Every year, Americans fill over 4 billion prescriptions. Ninety percent of those are for generic drugs. And yet, these medications account for just 12% of total prescription spending. Meanwhile, brand-name drugs, which make up only 10% of prescriptions, consume 88% of the money spent on prescriptions. This isn’t a mistake. It’s the clearest sign that generics are the most powerful tool we have to control rising drug costs.
What’s Really Saving Money?
In 2024, generic medications saved the U.S. healthcare system $482 billion. That’s not a guess. It’s from the Association for Accessible Medicines (AAM) a nonprofit that tracks the economic impact of generic and biosimilar drugs and IQVIA Institute a leading healthcare data and analytics firm. The numbers don’t lie: generics filled 3.9 billion prescriptions but cost only $98 billion. Brand-name drugs? Just 435 million prescriptions, but $700 billion in costs.
That gap-$482 billion-is what happens when competition enters the market. Once a patent expires, multiple manufacturers can make the same drug. Prices drop fast. A drug that once cost $100 a month might fall to $5, then $2. Patients pay less. Insurance companies pay less. Medicare and Medicaid pay less. Everyone wins-except the companies that used to hold exclusive rights.

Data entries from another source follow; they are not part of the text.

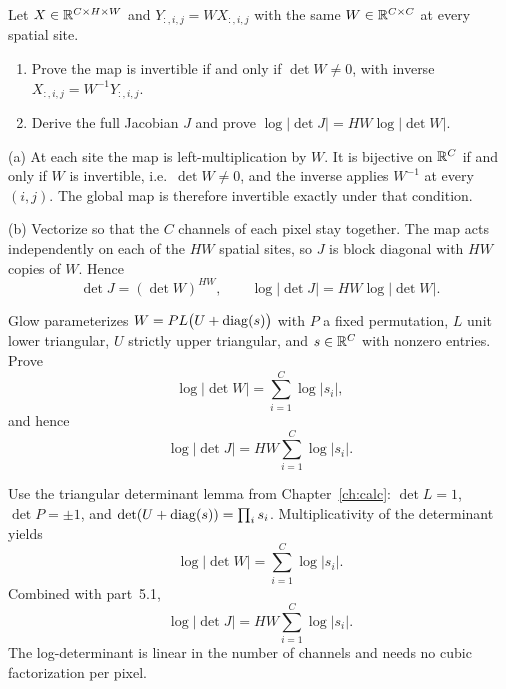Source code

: \begin{hwqbox}
Let $X\in\R^{C\times H\times W}$ and $Y_{:,i,j}=W X_{:,i,j}$ with the same $W\in\R^{C\times C}$ at every spatial site.
\begin{enumerate}[label=(\alph*)]
\item Prove the map is invertible if and only if $\det W\neq 0$, with inverse $X_{:,i,j}=W^{-1}Y_{:,i,j}$.
\item Derive the full Jacobian $J$ and prove $\log\lvert\det J\rvert=HW\log\lvert\det W\rvert$.
\end{enumerate}
\end{hwqbox}
\begin{hwsolbox}
(a) At each site the map is left-multiplication by $W$. It is bijective on $\R^C$ if and only if $W$ is invertible, i.e.\ $\det W\neq 0$, and the inverse applies $W^{-1}$ at every $(i,j)$. The global map is therefore invertible exactly under that condition.

(b) Vectorize so that the $C$ channels of each pixel stay together. The map acts independently on each of the $HW$ spatial sites, so $J$ is block diagonal with $HW$ copies of $W$. Hence
\[
\det J=(\det W)^{HW},\qquad
\log\lvert\det J\rvert=HW\log\lvert\det W\rvert.
\]
\end{hwsolbox}

\begin{hwqbox}
Glow parameterizes $W=PL\bigl(U+\diag(s)\bigr)$ with $P$ a fixed permutation, $L$ unit lower triangular, $U$ strictly upper triangular, and $s\in\R^C$ with nonzero entries. Prove
\[
\log\lvert\det W\rvert=\sum_{i=1}^{C}\log\lvert s_i\rvert,
\]
and hence
\[
\log\lvert\det J\rvert=HW\sum_{i=1}^{C}\log\lvert s_i\rvert.
\]
\end{hwqbox}
\begin{hwsolbox}
Use the triangular determinant lemma from Chapter~\ref{ch:calc}: $\det L=1$, $\det P=\pm 1$, and
$\det(U+\diag(s))=\prod_i s_i$. Multiplicativity of the determinant yields
\[
\log\lvert\det W\rvert=\sum_{i=1}^{C}\log\lvert s_i\rvert.
\]
Combined with part~5.1,
\[
\log\lvert\det J\rvert=HW\sum_{i=1}^{C}\log\lvert s_i\rvert.
\]
The log-determinant is linear in the number of channels and needs no cubic factorization per pixel.
\end{hwsolbox}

Biosimilars: The Next Big Wave
Generic drugs aren’t just for pills. They’re now here for biologics-complex, injectable drugs made from living cells. These are the expensive ones: Humira, Enbrel, Stelara. When their patents expire, the first wave of biosimilars drugs that are highly similar to biologic products but not exact copies hit the market. And they’re cutting prices by more than 80%.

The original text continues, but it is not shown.